Yeni Söz’deki tamâmı mevsûk neşriyâtımız
içinde Siyonizm, Sabataîlik ve Masonluk mevzûları da pek geniş bir yer tuttu.
Bu mevzûlarla alâkalı neşriyâtımıza dahi, yalnızca Özgür Masonlar Büyük
Locası’ndan, fakat yine mukabil delîllere istinâd etmiyen îtirâzlar geldi.
Îtirâzları, sâdece, “Mustafa Kemâl’in Hastalığı, Ölümü, Cenâzesi” başlıklı,
neşri (20 Eylûl 2018 ilâ 30 Temmuz 2020 târihlerinde) her gün tam sayfa iki
seneye yakın süren vâsi araştırmamız içinde, “Masonluğun Siyonizmin nüfûzu
altında bulunduğu” ve “ÖMBL’nin Fransa Meşrik-ı Âzamı’na (Grand Orient de
France’a) tâbi olduğu” şeklindeki tesbîtlerimize müteveccih idi. ÖMBL, bizim,
gerek bu araştırmamızda, gerekse (kitab veyâ gazete tefrikası hâlinde) evvelki
neşriyâtımızda bu husûslarda serdettiğimiz delîllere, mukabil delîlleri muhtevî
bir makale veyâ mektubla cevâb vermek yerine, Bakırköy 40. Noterliği ve Vekîli
Av. A. Nail Karakaş vâsıtasıyle 22 Mayıs
2020 târih ve 09563 sayılı bir İhtârnâme gönderdi ve işbu İhtârnâme, 4 Haziran
2020 târihli Yeni Söz’de (Tefrika No
613) aynen neşredildi.
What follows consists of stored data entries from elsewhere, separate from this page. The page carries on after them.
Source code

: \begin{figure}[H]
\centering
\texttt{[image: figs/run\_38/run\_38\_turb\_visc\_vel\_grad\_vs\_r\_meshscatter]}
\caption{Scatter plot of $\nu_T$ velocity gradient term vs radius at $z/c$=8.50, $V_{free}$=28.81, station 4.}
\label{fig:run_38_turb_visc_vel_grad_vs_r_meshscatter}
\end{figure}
Îtirâzları delîlsiz, basît bir red mâhiyetinde olduğu
gibi, üslûbları da pek yakışıksız idi: “…Bu iddia asla kabul edilemez ve çok
hatalı bir değerlendirme olup temelsiz bir iftira ve yakıştırmadan ibarettir”
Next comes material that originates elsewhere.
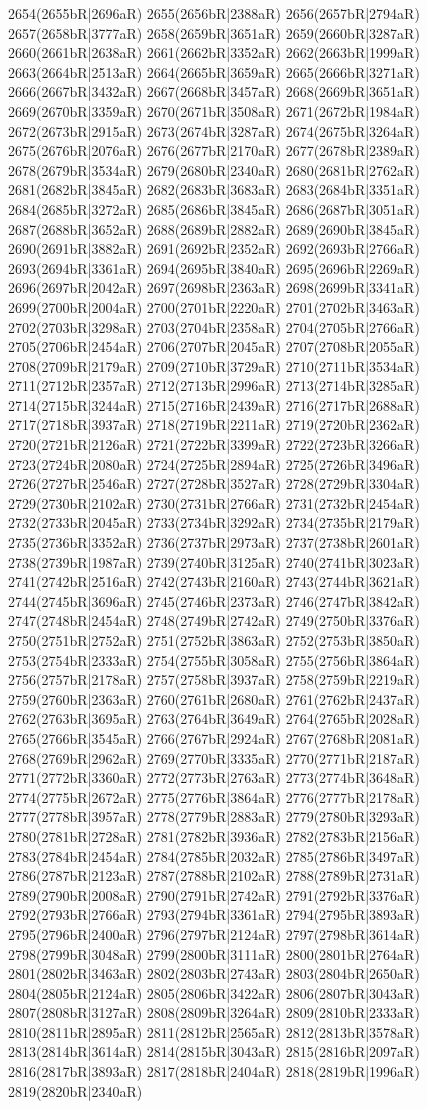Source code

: 2654(2655bR|2696aR) 2655(2656bR|2388aR) 2656(2657bR|2794aR) 2657(2658bR|3777aR) 2658(2659bR|3651aR) 2659(2660bR|3287aR) 2660(2661bR|2638aR) 2661(2662bR|3352aR) 2662(2663bR|1999aR) 2663(2664bR|2513aR) 2664(2665bR|3659aR) 2665(2666bR|3271aR) 2666(2667bR|3432aR) 2667(2668bR|3457aR) 2668(2669bR|3651aR) 2669(2670bR|3359aR) 2670(2671bR|3508aR) 2671(2672bR|1984aR) 2672(2673bR|2915aR) 2673(2674bR|3287aR) 2674(2675bR|3264aR) 2675(2676bR|2076aR) 2676(2677bR|2170aR) 2677(2678bR|2389aR) 2678(2679bR|3534aR) 2679(2680bR|2340aR) 2680(2681bR|2762aR) 2681(2682bR|3845aR) 2682(2683bR|3683aR) 2683(2684bR|3351aR) 2684(2685bR|3272aR) 2685(2686bR|3845aR) 2686(2687bR|3051aR) 2687(2688bR|3652aR) 2688(2689bR|2882aR) 2689(2690bR|3845aR) 2690(2691bR|3882aR) 2691(2692bR|2352aR) 2692(2693bR|2766aR) 2693(2694bR|3361aR) 2694(2695bR|3840aR) 2695(2696bR|2269aR) 2696(2697bR|2042aR) 2697(2698bR|2363aR) 2698(2699bR|3341aR) 2699(2700bR|2004aR) 2700(2701bR|2220aR) 2701(2702bR|3463aR) 2702(2703bR|3298aR) 2703(2704bR|2358aR) 2704(2705bR|2766aR) 2705(2706bR|2454aR) 2706(2707bR|2045aR) 2707(2708bR|2055aR) 2708(2709bR|2179aR) 2709(2710bR|3729aR) 2710(2711bR|3534aR) 2711(2712bR|2357aR) 2712(2713bR|2996aR) 2713(2714bR|3285aR) 2714(2715bR|3244aR) 2715(2716bR|2439aR) 2716(2717bR|2688aR) 2717(2718bR|3937aR) 2718(2719bR|2211aR) 2719(2720bR|2362aR) 2720(2721bR|2126aR) 2721(2722bR|3399aR) 2722(2723bR|3266aR) 2723(2724bR|2080aR) 2724(2725bR|2894aR) 2725(2726bR|3496aR) 2726(2727bR|2546aR) 2727(2728bR|3527aR) 2728(2729bR|3304aR) 2729(2730bR|2102aR) 2730(2731bR|2766aR) 2731(2732bR|2454aR) 2732(2733bR|2045aR) 2733(2734bR|3292aR) 2734(2735bR|2179aR) 2735(2736bR|3352aR) 2736(2737bR|2973aR) 2737(2738bR|2601aR) 2738(2739bR|1987aR) 2739(2740bR|3125aR) 2740(2741bR|3023aR) 2741(2742bR|2516aR) 2742(2743bR|2160aR) 2743(2744bR|3621aR) 2744(2745bR|3696aR) 2745(2746bR|2373aR) 2746(2747bR|3842aR) 2747(2748bR|2454aR) 2748(2749bR|2742aR) 2749(2750bR|3376aR) 2750(2751bR|2752aR) 2751(2752bR|3863aR) 2752(2753bR|3850aR) 2753(2754bR|2333aR) 2754(2755bR|3058aR) 2755(2756bR|3864aR) 2756(2757bR|2178aR) 2757(2758bR|3937aR) 2758(2759bR|2219aR) 2759(2760bR|2363aR) 2760(2761bR|2680aR) 2761(2762bR|2437aR) 2762(2763bR|3695aR) 2763(2764bR|3649aR) 2764(2765bR|2028aR) 2765(2766bR|3545aR) 2766(2767bR|2924aR) 2767(2768bR|2081aR) 2768(2769bR|2962aR) 2769(2770bR|3335aR) 2770(2771bR|2187aR) 2771(2772bR|3360aR) 2772(2773bR|2763aR) 2773(2774bR|3648aR) 2774(2775bR|2672aR) 2775(2776bR|3864aR) 2776(2777bR|2178aR) 2777(2778bR|3957aR) 2778(2779bR|2883aR) 2779(2780bR|3293aR) 2780(2781bR|2728aR) 2781(2782bR|3936aR) 2782(2783bR|2156aR) 2783(2784bR|2454aR) 2784(2785bR|2032aR) 2785(2786bR|3497aR) 2786(2787bR|2123aR) 2787(2788bR|2102aR) 2788(2789bR|2731aR) 2789(2790bR|2008aR) 2790(2791bR|2742aR) 2791(2792bR|3376aR) 2792(2793bR|2766aR) 2793(2794bR|3361aR) 2794(2795bR|3893aR) 2795(2796bR|2400aR) 2796(2797bR|2124aR) 2797(2798bR|3614aR) 2798(2799bR|3048aR) 2799(2800bR|3111aR) 2800(2801bR|2764aR) 2801(2802bR|3463aR) 2802(2803bR|2743aR) 2803(2804bR|2650aR) 2804(2805bR|2124aR) 2805(2806bR|3422aR) 2806(2807bR|3043aR) 2807(2808bR|3127aR) 2808(2809bR|3264aR) 2809(2810bR|2333aR) 2810(2811bR|2895aR) 2811(2812bR|2565aR) 2812(2813bR|3578aR) 2813(2814bR|3614aR) 2814(2815bR|3043aR) 2815(2816bR|2097aR) 2816(2817bR|3893aR) 2817(2818bR|2404aR) 2818(2819bR|1996aR) 2819(2820bR|2340aR)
ve “Özgür Masonlar Büyük Locası’ndan söz edilirken; ‘Paris’e tabi olduğu’
şeklinde bir başka hezeyanda daha bulunularak”… Bir ağız dalaşı havasında
kaleme alınmış bu kuru kuruya îtirâz ve ithâmlar yetmiyormuş gibi, üstüne
üstlük pek tuhaf bir iddiâ daha: Gûyâ bahis mevzûu Loca, mezkûr tesbîtlerle,
tarafımızdan “hedef gösteriliyormuş”!
ÖMLB’nin
İhtârnâme’sini Yeni Söz’ün mezkûr
nüshasında neşrederken, kendilerine bilâhare cevâb verme niyetimizi de izhâr
etmiş, lâkin buna imkân bulamamıştık. Şimdi burada, bize tahsîs edilen pek
mahdûd sayfalarda, onlara, yine müdellel olmakla berâber muhtasar, fakat derli
toplu bir cevâb vermiye çalışacak, evvelki vesîkalarımıza hiç neşredilmemiş
bâzı yeni vesîkalar da ilâve edeceğiz.
İlkin, bir
nebze, “tâbi olmak” mefhûmu üzerinde duralım; müteâkiben, Masonluktaki
Yahûdi-Siyonist nüfûz veyâ têsîrini daha tafsîlâtlıca ele alalım.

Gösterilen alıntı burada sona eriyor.